When Internet Blocking Fails
An internet not coming to a computer near you …
CCP gets more paranoid than usual around June 4 of every year, particularly those years a multiple of five from 1989. This year is 30 years since the Tian’anmen massacre.
I was in Chicago around June 4 of 2009, but I made the 2014 anniversary. Internet blocking began early in May. Every foreigner in China gets accustomed to internet and social media blocking, but in 2014 the online ban was nearly total. It was a lesson in how particular the censorship could be. You know, it’s China – it’s complicated.
At my school in Hangzhou, there were two internet services for students – one for Chinese, one for foreigners. I got the foreign service, since I was living in the foreign faculty housing. This was post-google ban in China, so it was expected that gmail would not go through. Surprisingly, I could receive gmail, but could not respond to a gmail address, whether I used my own gmail or another server. My principal means of communicating with students outside the classroom – for homework, paper information, changes in class scheduling – was via email. My Chinese students could receive my emails from my aol account. Some of my foreign students who lived off-campus, outside of the school server, could not. When students told me they had not received my emails, at first I put that down to normal attempts to get around responsibility. I was wrong.

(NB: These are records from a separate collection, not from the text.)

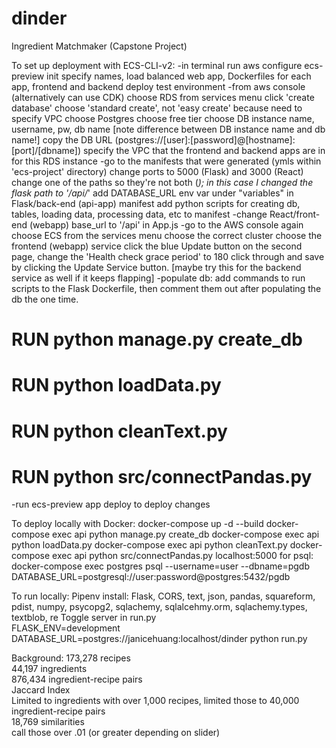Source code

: # dinder
Ingredient Matchmaker (Capstone Project)

To set up deployment with ECS-CLI-v2:
-in terminal run
  aws configure
  ecs-preview init
  specify names, load balanced web app, Dockerfiles for each app, frontend and backend
  deploy test environment
-from aws console (alternatively can use CDK)
  choose RDS from services menu
  click 'create database'
  choose 'standard create', not 'easy create' because need to specify VPC
  choose Postgres
  choose free tier
  choose DB instance name, username, pw, db name [note difference between DB instance name and db name!]
  copy the DB URL (postgres://[user]:[password]@[hostname]:[port]/[dbname])
  specify the VPC that the frontend and backend apps are in for this RDS instance
-go to the manifests that were generated (ymls within 'ecs-project' directory)
  change ports to 5000 (Flask) and 3000 (React)
  change one of the paths so they're not both (*); in this case I changed the flask path to '/api/*'
  add DATABASE_URL env var under "variables" in Flask/back-end (api-app) manifest
  add python scripts for creating db, tables, loading data, processing data, etc to manifest
-change React/front-end (webapp) base_url to '/api' in App.js
-go to the AWS console again
  choose ECS from the services menu
  choose the correct cluster
  choose the frontend (webapp) service
  click the blue Update button
  on the second page, change the 'Health check grace period' to 180
  click through and save by clicking the Update Service button.
  [maybe try this for the backend service as well if it keeps flapping]
-populate db:
  add commands to run scripts to the Flask Dockerfile, then comment them out after populating the db the one time. 
  # RUN python manage.py create_db
  # RUN python loadData.py
  # RUN python cleanText.py
  # RUN python src/connectPandas.py
-run ecs-preview app deploy to deploy changes


To deploy locally with Docker:
docker-compose up -d --build
docker-compose exec api python manage.py create_db
docker-compose exec api python loadData.py
docker-compose exec api python cleanText.py
docker-compose exec api python src/connectPandas.py
localhost:5000
for psql: docker-compose exec postgres psql --username=user --dbname=pgdb
DATABASE_URL=postgresql://user:password@postgres:5432/pgdb

To run locally: 
Pipenv install: Flask, CORS, text, json, pandas, squareform, pdist, numpy, psycopg2, sqlachemy, sqlalcehmy.orm, sqlachemy.types, textblob, re
Toggle server in run.py  
FLASK_ENV=development DATABASE_URL=postgres://janicehuang:localhost/dinder python run.py  

Background:
173,278 recipes  
44,197 ingredients  
876,434 ingredient-recipe pairs  
Jaccard Index  
Limited to ingredients with over 1,000 recipes, limited those to 40,000 ingredient-recipe pairs  
18,769 similarities  
call those over .01 (or greater depending on slider)  
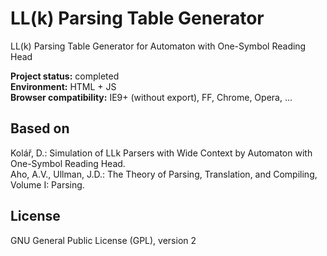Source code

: LL(k) Parsing Table Generator
========
LL(k) Parsing Table Generator for Automaton with One-Symbol Reading Head

**Project status:** completed  
**Environment:** HTML + JS  
**Browser compatibility:** IE9+ (without export), FF, Chrome, Opera, ...


## Based on
Kolář, D.: Simulation of LLk Parsers with Wide Context by Automaton with One-Symbol Reading Head.  
Aho, A.V., Ullman, J.D.: The Theory of Parsing, Translation, and Compiling, Volume I: Parsing.


## License
GNU General Public License (GPL), version 2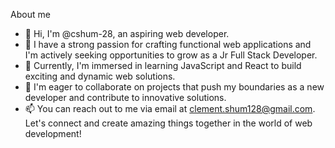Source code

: About me

* 👋 Hi, I'm @cshum-28, an aspiring web developer.  
* 👀 I have a strong passion for crafting functional web applications and I'm actively seeking opportunities to grow as a Jr Full Stack Developer.  
* 🌱 Currently, I'm immersed in learning JavaScript and React to build exciting and dynamic web solutions.  
* 💞️ I'm eager to collaborate on projects that push my boundaries as a new developer and contribute to innovative solutions.  
* 📫 You can reach out to me via email at clement.shum128@gmail.com. Let's connect and create amazing things together in the world of web development!
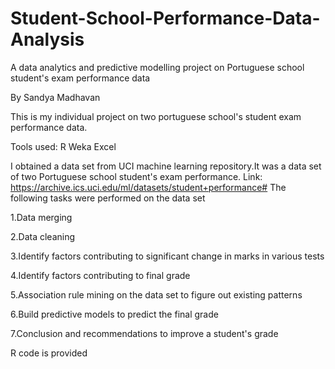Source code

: # Student-School-Performance-Data-Analysis
A data analytics and predictive modelling project on Portuguese school student's exam performance data 

By Sandya Madhavan

This is my individual project on two portuguese school's student exam performance data.

Tools used:
R 
Weka
Excel

I obtained a data set from UCI machine learning repository.It was a data set of two Portuguese school student's exam performance.
Link: https://archive.ics.uci.edu/ml/datasets/student+performance#
The following tasks were performed on the data set

1.Data merging

2.Data cleaning

3.Identify factors contributing to significant change in marks in various tests

4.Identify factors contributing to final grade

5.Association rule mining on the data set to figure out existing patterns

6.Build predictive models to predict the final grade 

7.Conclusion and recommendations to improve a student's grade


R code is provided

My students could not receive my emails, and I could not receive theirs.
Herein lies the lesson about blocking particularity. Blocking could be done, is done, at any of several different levels – national, provincial, city, district or individual school. The flow of information could be turned on or off like a hose, and could be titrated to whatever level was desired. In 2014, I could send some emails – but one email might take four or six hours to send.
In 2015, one of my computers was blocked completely in Hangzhou – no internet access whatsoever, for a period of about six months. The same computer, taken to Wuhan, still had no access; but another computer of mine did work in Wuhan. The blocking was targeted at me – or at least, at the computer I always used.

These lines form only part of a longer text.